_Records supplied_
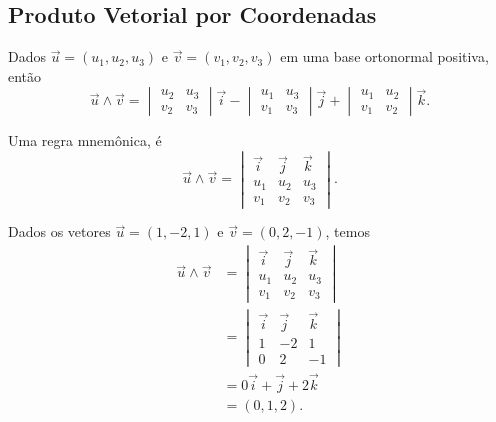 \subsection{Produto Vetorial por Coordenadas}\label{cap_prodvet_sec_coord}

Dados $\vec{u} = (u_1,u_2,u_3)$ e $\vec{v} = (v_1,v_2,v_3)$ em uma base ortonormal positiva, então
\begin{equation}
  \vec{u}\land\vec{v} =
  \begin{vmatrix}
    u_2 & u_3\\
    v_2 & v_3
  \end{vmatrix}\vec{i} -
  \begin{vmatrix}
    u_1 & u_3\\
    v_1 & v_3
  \end{vmatrix}\vec{j} +
  \begin{vmatrix}
    u_1 & u_2 \\
    v_1 & v_2
  \end{vmatrix}\vec{k}.
\end{equation}

\begin{obs}
  Uma regra mnemônica, é
  \begin{equation}
    \vec{u}\land\vec{v} =
    \begin{vmatrix}
      \vec{i} & \vec{j} & \vec{k} \\
      u_1 & u_2 & u_3 \\
      v_1 & v_2 & v_3
    \end{vmatrix}.
  \end{equation}
\end{obs}

\begin{ex}
  Dados os vetores $\vec{u} = (1,-2,1)$ e $\vec{v} = (0,2,-1)$, temos
  \begin{align}
    \vec{u}\land\vec{v} &=
                          \begin{vmatrix}
                            \vec{i} & \vec{j} & \vec{k} \\
                            u_1 & u_2 & u_3 \\
                            v_1 & v_2 & v_3
                          \end{vmatrix} \\
                        &=
                          \begin{vmatrix}
                            \vec{i} & \vec{j} & \vec{k} \\
                            1       & -2      & 1 \\
                            0       & 2       & -1
                          \end{vmatrix} \\
                        &= 0\vec{i} + \vec{j} + 2\vec{k}\\
                        &= (0,1,2).
  \end{align}
\end{ex}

_About this task_
Look above for the line that contains "Dados os vetores". That line and every line after it through the end of the data must be written out exactly, with nothing else.

_Finished task_
  Dados os vetores $\vec{u} = (1,-2,1)$ e $\vec{v} = (0,2,-1)$, temos
  \begin{align}
    \vec{u}\land\vec{v} &=
                          \begin{vmatrix}
                            \vec{i} & \vec{j} & \vec{k} \\
                            u_1 & u_2 & u_3 \\
                            v_1 & v_2 & v_3
                          \end{vmatrix} \\
                        &=
                          \begin{vmatrix}
                            \vec{i} & \vec{j} & \vec{k} \\
                            1       & -2      & 1 \\
                            0       & 2       & -1
                          \end{vmatrix} \\
                        &= 0\vec{i} + \vec{j} + 2\vec{k}\\
                        &= (0,1,2).
  \end{align}
\end{ex}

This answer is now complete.